We counted the proportion of DDD patients with particular medically relevant HPOs, displayed in Figure 2a. Individuals with the HPO were counted using a word search of the particular HPO and its daughter nodes. When counting the number of distinct organ systems affected in each DDD patient (Figure 2b), we faced the issue that some HPOs fell under multiple organ systems, as for example, microcephaly which is a common term in the cohort falls under three categories: "nervous system", "head or neck" and "skeletal system". In order to assign each HPO into only one organ system, we first ranked organ systems based on the number of raw counts of individuals with at least one term under that system (Extended Data Table 1) in the full DDD cohort. We then looked for individuals with at least one HPO under the organ system ranked most commonly affected, and assigned these individuals an organ system count of one. We then removed these HPOs from the patients’ lists, before continuing to identify individuals with at least one HPO in the organ system ranked second most prevalently affected. We continued to count organs and remove HPOs until we had assigned all individuals a count of organs systems affected out of 19 non-overlapping systems.

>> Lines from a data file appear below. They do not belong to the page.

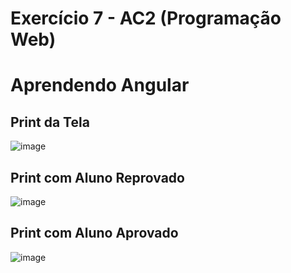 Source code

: # Exercício 7 - AC2 (Programação Web)

<h1> Aprendendo Angular </h1>

<h2>Print da Tela</h2>

![image](https://user-images.githubusercontent.com/63882166/142516708-2adfcfe3-eeb3-45d1-a23a-d2f6317bae81.png)

<h2>Print com Aluno Reprovado</h2>

![image](https://user-images.githubusercontent.com/63882166/142516620-1947a584-397f-4ef3-9531-06dfabb1d69e.png)

<h2>Print com Aluno Aprovado</h2>

![image](https://user-images.githubusercontent.com/63882166/142516679-72ac2760-db2f-4cd2-abaa-16e11adef8cf.png)
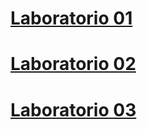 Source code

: # [Laboratorio 01](https://github.com/rir001/robmov_labs/tree/lab01)

# [Laboratorio 02](https://github.com/rir001/robmov_labs/tree/lab02)

# [Laboratorio 03](https://github.com/rir001/robmov_labs/tree/lab03)
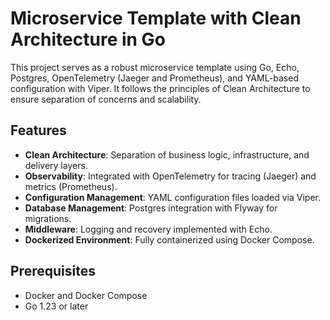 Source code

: # Microservice Template with Clean Architecture in Go

This project serves as a robust microservice template using Go, Echo, Postgres, OpenTelemetry (Jaeger and Prometheus), and YAML-based configuration with Viper. It follows the principles of Clean Architecture to ensure separation of concerns and scalability.

## Features
- **Clean Architecture**: Separation of business logic, infrastructure, and delivery layers.
- **Observability**: Integrated with OpenTelemetry for tracing (Jaeger) and metrics (Prometheus).
- **Configuration Management**: YAML configuration files loaded via Viper.
- **Database Management**: Postgres integration with Flyway for migrations.
- **Middleware**: Logging and recovery implemented with Echo.
- **Dockerized Environment**: Fully containerized using Docker Compose.

## Prerequisites
- Docker and Docker Compose
- Go 1.23 or later

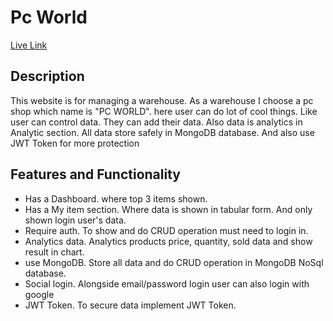 # Pc World

[Live Link](https://pc-world-5e4fb.web.app)

## Description

This website is for managing a warehouse. As a warehouse I choose a pc shop which name is "PC WORLD".
here user can do lot of cool things. Like user can control data. They can add their data. Also data is analytics in Analytic section. All data store safely in MongoDB database. And also use JWT Token for more protection

## Features and Functionality

- Has a Dashboard. where top 3 items shown.
- Has a My item section. Where data is shown in tabular form. And only shown login user's data.
- Require auth. To show and do CRUD operation must need to login in.
- Analytics data. Analytics products price, quantity, sold data and show result in chart.
- use MongoDB. Store all data and do CRUD operation in MongoDB NoSql database.
- Social login. Alongside email/password login user can also login with google
- JWT Token. To secure data implement JWT Token.
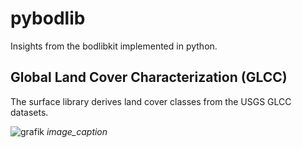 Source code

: # pybodlib

Insights from the bodlibkit implemented in python.

## Global Land Cover Characterization (GLCC) 

The surface library derives land cover classes from the USGS GLCC datasets.

![grafik](https://github.com/remo-rcm/pybodlib/assets/5659125/0884e612-0278-4e27-b019-2bbaabe34210#center)
*image_caption*
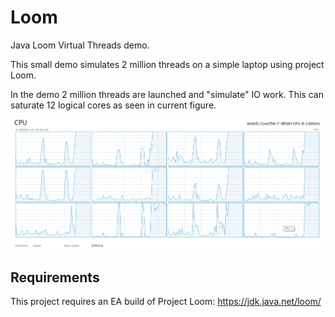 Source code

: # Loom
Java Loom Virtual Threads demo.

This small demo simulates 2 million threads on a simple laptop using project Loom.

In the demo 2 million threads are launched and "simulate" IO work. This can saturate 12 logical cores as seen in current figure. 

<img src="https://raw.githubusercontent.com/Neuw84/loom/main/cpu.png">

## Requirements

This project requires an EA build of Project Loom: https://jdk.java.net/loom/
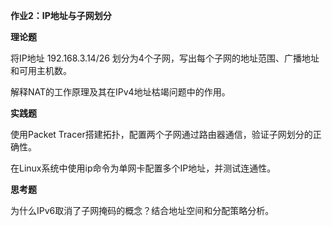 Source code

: **作业2：IP地址与子网划分**

**理论题**

将IP地址 192.168.3.14/26 划分为4个子网，写出每个子网的地址范围、广播地址和可用主机数。

解释NAT的工作原理及其在IPv4地址枯竭问题中的作用。

**实践题**

使用Packet Tracer搭建拓扑，配置两个子网通过路由器通信，验证子网划分的正确性。

在Linux系统中使用ip命令为单网卡配置多个IP地址，并测试连通性。

**思考题**

为什么IPv6取消了子网掩码的概念？结合地址空间和分配策略分析。
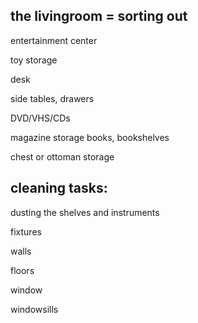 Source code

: the livingroom = sorting out
-----------------------------------------

  entertainment center
    
  toy storage 
     
  desk
    
  side tables, drawers
    
  DVD/VHS/CDs  
    
  magazine storage
    books, bookshelves
    
  chest or ottoman storage


cleaning tasks:
----------------
dusting the shelves and instruments

fixtures

walls

floors

window

windowsills

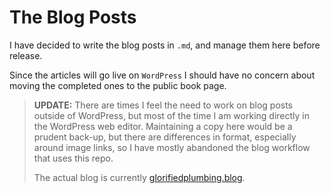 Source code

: # The Blog Posts

I have decided to write the blog posts in `.md`, and manage them here before release.

Since the articles will go live on `WordPress` I should have no concern about moving the completed ones to the public book page.

> **UPDATE:** There are times I feel the need to work on blog posts outside of WordPress, but most of the time I am working directly in the WordPress web editor.
> Maintaining a copy here would be a prudent back-up, but there are differences in format, especially around image links, so I have mostly abandoned the blog workflow that uses this repo.
>
> The actual blog is currently [glorifiedplumbing.blog](https://glorifiedplumbing.blog).


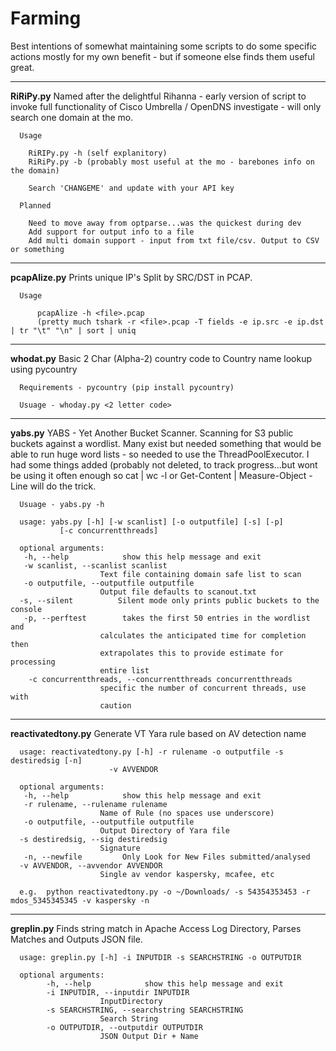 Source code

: # Farming

Best intentions of somewhat maintaining some scripts to do some specific actions mostly for my own benefit - but if someone else finds them useful great.

---------------------------
<b>RiRiPy.py</b> Named after the delightful Rihanna - early version of script to invoke full functionality of Cisco Umbrella    / OpenDNS investigate - will only search one domain at the mo.

      Usage

        RiRIPy.py -h (self explanitory)
        RiRiPy.py -b (probably most useful at the mo - barebones info on the domain)

        Search 'CHANGEME' and update with your API key

      Planned

        Need to move away from optparse...was the quickest during dev
        Add support for output info to a file
        Add multi domain support - input from txt file/csv. Output to CSV or something

---------------------------

<b>pcapAlize.py</b> Prints unique IP's Split by SRC/DST in PCAP.
  
      Usage
          
          pcapAlize -h <file>.pcap
          (pretty much tshark -r <file>.pcap -T fields -e ip.src -e ip.dst | tr "\t" "\n" | sort | uniq

-----------------------------

<b>whodat.py</b> Basic 2 Char (Alpha-2) country code to Country name lookup using pycountry

      Requirements - pycountry (pip install pycountry)
      
      Usuage - whoday.py <2 letter code>
      
----------------------------

<b>yabs.py</b> YABS - Yet Another Bucket Scanner.  Scanning for S3 public buckets against a wordlist.  Many exist but needed something that would be able to run huge word lists - so needed to use the ThreadPoolExecutor.  I had some things added (probably not deleted, to track progress...but wont be using it often enough so cat <file> | wc -l or Get-Content <file> | Measure-Object -Line  will do the trick.
      
      Usuage - yabs.py -h 
      
      usage: yabs.py [-h] [-w scanlist] [-o outputfile] [-s] [-p]
               [-c concurrentthreads]

      optional arguments:
       -h, --help            show this help message and exit
       -w scanlist, --scanlist scanlist
                        Text file containing domain safe list to scan
       -o outputfile, --outputfile outputfile
                        Output file defaults to scanout.txt
      -s, --silent          Silent mode only prints public buckets to the console
       -p, --perftest        takes the first 50 entries in the wordlist and
                        calculates the anticipated time for completion then
                        extrapolates this to provide estimate for processing
                        entire list
        -c concurrentthreads, --concurrentthreads concurrentthreads
                        specific the number of concurrent threads, use with
                        caution

----------------------------------
<b>reactivatedtony.py</b> Generate VT Yara rule based on AV detection name

      usage: reactivatedtony.py [-h] -r rulename -o outputfile -s destiredsig [-n]
                          -v AVVENDOR

      optional arguments:
       -h, --help            show this help message and exit
       -r rulename, --rulename rulename
                        Name of Rule (no spaces use underscore)
       -o outputfile, --outputfile outputfile
                        Output Directory of Yara file
      -s destiredsig, --sig destiredsig
                        Signature
       -n, --newfile         Only Look for New Files submitted/analysed
      -v AVVENDOR, --avvendor AVVENDOR
                        Single av vendor kaspersky, mcafee, etc
                        
      e.g.  python reactivatedtony.py -o ~/Downloads/ -s 54354353453 -r mdos_5345345345 -v kaspersky -n
      
      
 -----------------------------------
 
 <b> greplin.py</b>  Finds string match in Apache Access Log Directory, Parses Matches and Outputs JSON file.
 
 
      usage: greplin.py [-h] -i INPUTDIR -s SEARCHSTRING -o OUTPUTDIR

      optional arguments:
            -h, --help            show this help message and exit
            -i INPUTDIR, --inputdir INPUTDIR
                        InputDirectory
            -s SEARCHSTRING, --searchstring SEARCHSTRING
                        Search String
            -o OUTPUTDIR, --outputdir OUTPUTDIR
                        JSON Output Dir + Name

Australian developmental disorder cohort phenotypes

We obtained a replication cohort of 1,270 developmental disorder cases from South Australia, originally genotyped (using the Illumina Infinium CytoSNP-850k BeadChip) as part of routine clinical care to ascertain pathogenic copy number variants. The majority (>95%) were under 18 years old. 50-60% were recruited through clinical genetics units, and the rest through neurologists, neonatologists, paediatricians and cardiologists. Based on reviewing information on the request forms, the majority of patients had developmental delay/intellectual disability and malformations involving at least one organ (e.g. brain, heart, and kidney). 15-20% were recruited as neonates with multiple malformations involving brain, heart and/or other organs, and were too young to be diagnosed with developmental delay/intellectual disability.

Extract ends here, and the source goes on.